A princesa, todavia, teve apenas tempo de se ornamentar. De imediato, um fogo misterioso começou a devorar-lhe as carnes e os ossos. O rei, que correra em socorro da filha, foi envolvido também por esse incêndio inextinguível, que os transformou rapidamente num monte de cinzas.
Não parou aí a vindita louca da filha de Eetes.

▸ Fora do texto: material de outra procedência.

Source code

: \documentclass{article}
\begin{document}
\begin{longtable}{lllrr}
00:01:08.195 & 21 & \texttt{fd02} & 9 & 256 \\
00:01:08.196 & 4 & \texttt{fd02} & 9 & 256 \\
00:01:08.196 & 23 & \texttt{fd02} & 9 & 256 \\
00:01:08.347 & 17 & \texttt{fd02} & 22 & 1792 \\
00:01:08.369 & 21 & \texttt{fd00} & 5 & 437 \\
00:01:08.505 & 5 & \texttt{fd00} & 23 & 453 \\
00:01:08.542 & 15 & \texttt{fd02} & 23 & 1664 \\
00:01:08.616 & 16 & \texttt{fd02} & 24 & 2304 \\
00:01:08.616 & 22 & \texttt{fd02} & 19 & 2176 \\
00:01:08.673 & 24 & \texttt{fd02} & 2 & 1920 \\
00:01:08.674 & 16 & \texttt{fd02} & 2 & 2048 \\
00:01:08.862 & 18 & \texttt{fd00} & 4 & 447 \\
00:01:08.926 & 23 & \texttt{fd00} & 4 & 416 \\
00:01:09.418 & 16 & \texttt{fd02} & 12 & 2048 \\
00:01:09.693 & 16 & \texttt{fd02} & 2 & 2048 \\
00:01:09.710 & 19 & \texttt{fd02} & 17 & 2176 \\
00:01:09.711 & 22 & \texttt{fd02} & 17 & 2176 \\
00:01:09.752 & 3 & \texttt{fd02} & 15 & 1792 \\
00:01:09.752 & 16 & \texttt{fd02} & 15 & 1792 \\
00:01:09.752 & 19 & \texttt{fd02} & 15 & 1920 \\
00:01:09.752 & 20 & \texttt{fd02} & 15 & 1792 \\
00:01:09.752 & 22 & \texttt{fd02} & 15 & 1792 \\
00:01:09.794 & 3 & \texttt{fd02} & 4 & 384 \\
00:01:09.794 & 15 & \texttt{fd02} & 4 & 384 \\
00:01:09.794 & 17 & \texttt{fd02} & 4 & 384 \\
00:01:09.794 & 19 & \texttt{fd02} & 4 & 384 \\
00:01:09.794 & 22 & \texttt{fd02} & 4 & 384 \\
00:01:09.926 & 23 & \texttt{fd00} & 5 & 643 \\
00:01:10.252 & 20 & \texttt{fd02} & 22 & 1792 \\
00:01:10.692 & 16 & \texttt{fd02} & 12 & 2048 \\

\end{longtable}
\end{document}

Também os filhos morrerão pelas mãos da própria mãe, para que Jasão sofra uma solidão mais aterradora do que aquela que lhe desejara: Mas aqui mudo minha maneira de falar e gemo sobre o que terei de fazer a seguir: matarei meus filhos queridíssimos e ninguém pode salvá-los.
E, quando tiver aniquilado toda a família de Jasão, sairei desta terra, expulsa pelo assassinato de meus filhos queridos, e pelo crime horrendo que tiver ousado cometer. (Med. 790-796).
Mortos Creonte e Creúsa e incendiado o palácio real, Medéia assassinou os próprios filhos no templo de Hera e, num carro alado, presente de seu avô Hélio, o Sol, puxado por dois dragões ou duas serpentes monstruosas, fugiu para Atenas.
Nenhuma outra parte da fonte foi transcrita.